Q: Surely somebody is responsible for this horrible and senseless carnage. Why do people kill each other so readily?

A: Search for the culprit within. The ideas of “me” and “mine” are at the root of all conflict. Be free of them and you will be out of conflict.

Selfishness creates wars, and as long as there’s body identification, there will be selfishness. So to really help the world we need to start with ourselves first – we need to dwell in mindfulness so that we understand our true unlimited being.

Q: Why do you say that existence and conflict are inseparable? Can there be no existence without strife? I need not fight others to be myself.

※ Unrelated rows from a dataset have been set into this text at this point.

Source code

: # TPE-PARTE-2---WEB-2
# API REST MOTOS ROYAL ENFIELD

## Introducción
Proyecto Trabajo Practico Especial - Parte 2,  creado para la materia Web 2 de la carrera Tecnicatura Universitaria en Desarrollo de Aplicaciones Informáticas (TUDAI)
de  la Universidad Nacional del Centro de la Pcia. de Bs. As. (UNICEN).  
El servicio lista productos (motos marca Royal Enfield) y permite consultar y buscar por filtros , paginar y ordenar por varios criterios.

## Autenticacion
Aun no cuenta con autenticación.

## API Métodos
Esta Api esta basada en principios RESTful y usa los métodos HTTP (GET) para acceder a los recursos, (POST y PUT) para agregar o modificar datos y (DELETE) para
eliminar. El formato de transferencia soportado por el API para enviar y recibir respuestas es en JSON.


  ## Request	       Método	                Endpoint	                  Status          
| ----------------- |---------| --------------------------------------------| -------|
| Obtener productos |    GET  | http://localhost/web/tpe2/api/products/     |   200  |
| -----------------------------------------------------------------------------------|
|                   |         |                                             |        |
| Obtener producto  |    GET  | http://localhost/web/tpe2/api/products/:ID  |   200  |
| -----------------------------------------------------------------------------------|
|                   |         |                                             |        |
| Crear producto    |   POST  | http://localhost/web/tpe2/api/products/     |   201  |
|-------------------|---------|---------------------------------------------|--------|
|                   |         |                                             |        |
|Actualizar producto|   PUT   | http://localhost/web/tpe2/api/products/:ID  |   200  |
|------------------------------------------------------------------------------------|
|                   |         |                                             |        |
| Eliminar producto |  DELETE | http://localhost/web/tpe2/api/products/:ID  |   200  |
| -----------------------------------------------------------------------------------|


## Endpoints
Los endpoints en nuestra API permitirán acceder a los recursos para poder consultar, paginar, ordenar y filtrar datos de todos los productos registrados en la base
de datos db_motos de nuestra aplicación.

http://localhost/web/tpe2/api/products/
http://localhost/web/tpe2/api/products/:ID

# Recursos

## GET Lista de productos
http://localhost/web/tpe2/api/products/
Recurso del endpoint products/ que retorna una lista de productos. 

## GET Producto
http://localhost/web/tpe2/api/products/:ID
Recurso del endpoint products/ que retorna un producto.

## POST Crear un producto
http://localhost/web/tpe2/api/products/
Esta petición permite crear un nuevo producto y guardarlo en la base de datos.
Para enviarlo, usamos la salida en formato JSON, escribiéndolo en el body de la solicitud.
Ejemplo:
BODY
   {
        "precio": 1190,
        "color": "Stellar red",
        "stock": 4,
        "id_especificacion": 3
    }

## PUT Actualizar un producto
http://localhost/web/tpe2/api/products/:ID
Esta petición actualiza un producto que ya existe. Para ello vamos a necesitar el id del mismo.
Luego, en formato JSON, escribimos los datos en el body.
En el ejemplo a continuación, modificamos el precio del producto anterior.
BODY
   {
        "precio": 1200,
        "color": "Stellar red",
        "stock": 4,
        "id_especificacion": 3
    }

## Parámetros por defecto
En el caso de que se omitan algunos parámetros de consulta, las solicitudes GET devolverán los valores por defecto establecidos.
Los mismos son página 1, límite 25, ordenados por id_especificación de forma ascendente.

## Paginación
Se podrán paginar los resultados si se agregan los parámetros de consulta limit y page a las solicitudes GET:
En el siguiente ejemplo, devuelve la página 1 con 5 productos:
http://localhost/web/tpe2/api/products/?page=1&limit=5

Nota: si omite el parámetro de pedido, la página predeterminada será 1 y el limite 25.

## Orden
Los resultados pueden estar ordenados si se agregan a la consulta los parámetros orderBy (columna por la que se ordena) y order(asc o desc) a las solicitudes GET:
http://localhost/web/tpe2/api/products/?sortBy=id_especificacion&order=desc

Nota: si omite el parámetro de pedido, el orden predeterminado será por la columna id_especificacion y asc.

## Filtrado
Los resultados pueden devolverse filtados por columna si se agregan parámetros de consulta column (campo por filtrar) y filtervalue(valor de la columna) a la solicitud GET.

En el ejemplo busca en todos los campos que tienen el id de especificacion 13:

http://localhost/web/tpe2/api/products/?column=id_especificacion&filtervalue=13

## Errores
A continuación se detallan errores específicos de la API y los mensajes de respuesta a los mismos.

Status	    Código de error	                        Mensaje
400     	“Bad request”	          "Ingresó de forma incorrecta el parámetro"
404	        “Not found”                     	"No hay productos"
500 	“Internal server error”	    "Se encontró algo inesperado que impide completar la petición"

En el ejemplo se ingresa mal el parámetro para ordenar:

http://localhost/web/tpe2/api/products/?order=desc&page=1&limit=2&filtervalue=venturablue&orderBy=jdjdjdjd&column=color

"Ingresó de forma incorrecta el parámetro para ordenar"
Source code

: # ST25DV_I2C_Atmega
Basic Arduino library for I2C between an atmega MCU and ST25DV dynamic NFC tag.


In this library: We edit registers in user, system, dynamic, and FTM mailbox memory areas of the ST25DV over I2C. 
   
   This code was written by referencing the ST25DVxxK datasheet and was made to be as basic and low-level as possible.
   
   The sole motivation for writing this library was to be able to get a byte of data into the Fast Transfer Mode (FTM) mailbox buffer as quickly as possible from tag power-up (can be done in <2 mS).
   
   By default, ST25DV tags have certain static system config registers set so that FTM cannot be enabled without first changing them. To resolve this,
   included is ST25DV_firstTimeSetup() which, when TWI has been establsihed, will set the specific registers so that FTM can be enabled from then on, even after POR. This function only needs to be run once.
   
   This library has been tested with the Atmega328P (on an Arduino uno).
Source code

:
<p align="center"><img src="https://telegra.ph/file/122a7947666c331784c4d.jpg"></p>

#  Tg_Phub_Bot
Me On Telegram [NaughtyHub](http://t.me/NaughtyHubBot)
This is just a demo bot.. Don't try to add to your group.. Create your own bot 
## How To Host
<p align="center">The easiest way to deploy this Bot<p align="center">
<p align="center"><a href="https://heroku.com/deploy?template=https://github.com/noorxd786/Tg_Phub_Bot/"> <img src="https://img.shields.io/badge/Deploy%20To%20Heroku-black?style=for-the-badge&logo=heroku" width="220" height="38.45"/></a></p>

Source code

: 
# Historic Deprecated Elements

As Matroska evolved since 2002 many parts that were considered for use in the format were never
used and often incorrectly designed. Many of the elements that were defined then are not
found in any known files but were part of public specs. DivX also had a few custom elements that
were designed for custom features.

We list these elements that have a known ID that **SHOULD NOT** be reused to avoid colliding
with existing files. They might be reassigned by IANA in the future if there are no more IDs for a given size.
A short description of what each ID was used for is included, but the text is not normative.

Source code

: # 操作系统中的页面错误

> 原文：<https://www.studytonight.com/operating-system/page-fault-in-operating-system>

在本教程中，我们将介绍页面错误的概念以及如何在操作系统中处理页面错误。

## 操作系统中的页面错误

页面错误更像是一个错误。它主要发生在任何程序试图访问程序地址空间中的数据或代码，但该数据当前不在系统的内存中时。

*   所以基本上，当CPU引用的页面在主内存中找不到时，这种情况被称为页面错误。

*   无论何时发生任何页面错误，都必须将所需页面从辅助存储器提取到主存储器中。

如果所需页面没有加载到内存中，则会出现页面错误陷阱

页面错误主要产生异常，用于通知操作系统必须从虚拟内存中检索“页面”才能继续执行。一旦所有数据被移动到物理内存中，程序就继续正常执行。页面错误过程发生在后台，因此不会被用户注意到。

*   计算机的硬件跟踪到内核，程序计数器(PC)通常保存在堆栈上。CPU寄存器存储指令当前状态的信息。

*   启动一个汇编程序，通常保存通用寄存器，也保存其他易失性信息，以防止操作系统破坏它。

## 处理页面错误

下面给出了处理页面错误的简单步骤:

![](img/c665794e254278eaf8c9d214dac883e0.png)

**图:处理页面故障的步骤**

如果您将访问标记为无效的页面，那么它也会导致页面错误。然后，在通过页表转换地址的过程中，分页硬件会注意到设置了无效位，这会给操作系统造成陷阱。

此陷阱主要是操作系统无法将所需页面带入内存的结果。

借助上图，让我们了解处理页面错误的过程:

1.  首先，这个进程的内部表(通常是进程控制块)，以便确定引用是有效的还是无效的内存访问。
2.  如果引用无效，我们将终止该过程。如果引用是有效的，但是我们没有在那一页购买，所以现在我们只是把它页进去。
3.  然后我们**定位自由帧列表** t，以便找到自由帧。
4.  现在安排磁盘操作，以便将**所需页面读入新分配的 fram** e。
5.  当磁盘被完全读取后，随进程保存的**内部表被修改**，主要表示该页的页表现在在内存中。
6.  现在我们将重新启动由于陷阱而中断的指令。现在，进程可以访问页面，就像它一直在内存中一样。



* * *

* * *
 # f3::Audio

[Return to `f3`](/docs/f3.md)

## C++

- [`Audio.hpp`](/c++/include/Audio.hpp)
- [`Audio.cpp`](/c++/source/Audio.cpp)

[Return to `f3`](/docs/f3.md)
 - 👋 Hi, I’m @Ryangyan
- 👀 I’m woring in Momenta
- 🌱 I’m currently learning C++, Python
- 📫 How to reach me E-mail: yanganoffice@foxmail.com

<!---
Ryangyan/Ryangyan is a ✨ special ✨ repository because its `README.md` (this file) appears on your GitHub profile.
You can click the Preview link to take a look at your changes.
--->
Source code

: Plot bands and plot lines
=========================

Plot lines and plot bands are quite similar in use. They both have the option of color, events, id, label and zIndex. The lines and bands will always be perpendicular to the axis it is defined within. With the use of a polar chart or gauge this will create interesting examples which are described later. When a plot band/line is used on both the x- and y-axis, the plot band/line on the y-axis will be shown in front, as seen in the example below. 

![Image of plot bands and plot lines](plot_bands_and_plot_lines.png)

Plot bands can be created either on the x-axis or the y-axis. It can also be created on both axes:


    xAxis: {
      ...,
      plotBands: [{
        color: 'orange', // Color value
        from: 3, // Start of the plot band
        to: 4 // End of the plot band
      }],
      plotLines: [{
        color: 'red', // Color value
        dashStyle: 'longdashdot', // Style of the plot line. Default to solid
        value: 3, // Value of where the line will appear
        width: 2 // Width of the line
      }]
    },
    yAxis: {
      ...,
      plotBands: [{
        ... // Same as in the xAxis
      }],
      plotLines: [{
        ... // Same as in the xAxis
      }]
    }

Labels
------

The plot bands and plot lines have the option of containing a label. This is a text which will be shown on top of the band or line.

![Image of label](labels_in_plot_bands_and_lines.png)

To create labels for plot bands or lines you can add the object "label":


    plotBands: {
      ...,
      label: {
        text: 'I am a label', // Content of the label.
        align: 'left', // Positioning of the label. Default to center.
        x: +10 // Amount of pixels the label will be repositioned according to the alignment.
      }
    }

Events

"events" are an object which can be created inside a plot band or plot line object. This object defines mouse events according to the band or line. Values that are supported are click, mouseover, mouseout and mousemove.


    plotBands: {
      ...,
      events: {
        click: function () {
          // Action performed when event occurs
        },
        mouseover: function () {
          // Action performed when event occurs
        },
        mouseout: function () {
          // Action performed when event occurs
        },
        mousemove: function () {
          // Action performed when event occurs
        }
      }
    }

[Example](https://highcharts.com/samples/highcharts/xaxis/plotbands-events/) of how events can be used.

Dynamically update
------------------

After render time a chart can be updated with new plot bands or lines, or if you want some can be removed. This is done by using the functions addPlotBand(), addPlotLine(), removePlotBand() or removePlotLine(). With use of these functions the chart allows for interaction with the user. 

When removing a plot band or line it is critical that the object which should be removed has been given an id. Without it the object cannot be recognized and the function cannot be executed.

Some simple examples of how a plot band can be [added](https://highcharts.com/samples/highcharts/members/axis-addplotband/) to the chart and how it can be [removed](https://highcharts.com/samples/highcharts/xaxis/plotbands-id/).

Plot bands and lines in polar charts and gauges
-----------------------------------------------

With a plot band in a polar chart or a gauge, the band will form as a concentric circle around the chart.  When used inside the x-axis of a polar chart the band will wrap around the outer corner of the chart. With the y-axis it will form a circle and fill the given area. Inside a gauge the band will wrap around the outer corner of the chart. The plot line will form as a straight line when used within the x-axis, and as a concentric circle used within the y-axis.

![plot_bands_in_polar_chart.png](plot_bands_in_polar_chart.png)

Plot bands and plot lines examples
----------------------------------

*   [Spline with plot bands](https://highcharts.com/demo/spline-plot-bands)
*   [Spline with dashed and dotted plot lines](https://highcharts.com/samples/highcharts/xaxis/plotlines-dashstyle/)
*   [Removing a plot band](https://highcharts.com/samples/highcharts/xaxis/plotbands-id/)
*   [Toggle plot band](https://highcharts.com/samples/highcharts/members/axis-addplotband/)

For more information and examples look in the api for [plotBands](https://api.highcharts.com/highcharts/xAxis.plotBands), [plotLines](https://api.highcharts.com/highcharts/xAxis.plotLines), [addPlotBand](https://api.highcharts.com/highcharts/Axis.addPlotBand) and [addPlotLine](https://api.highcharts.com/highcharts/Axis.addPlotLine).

A: You fight others all the time for your survival as a separate body-mind, a particular name and form. To live you must destroy. From the moment you were conceived you started a war with your environment – a merciless war of mutual extermination, until death sets you free.

Thus the hypocrisy of people like vegans, who claim that they are anti-violence. Living is violence. We kill millions of bacteria just by breathing. There’s no way to avoid violence in this world.

(…) memory feeds imagination and imagination generates desire and fear.

Q: Why do I imagine at all?

A: The light of consciousness passes through the film of memory and throws pictures of your brain. Because of the deficient and disordered state of your brain, what you perceive is distorted and colored by feelings of like and dislike. Make your thinking orderly and free from emotional overtones, and you will see people and things as they are, with clarity and charity.

As long as the mind is distorted because of impurities and clinging to the past and future, it’s not possible to see things as they really are.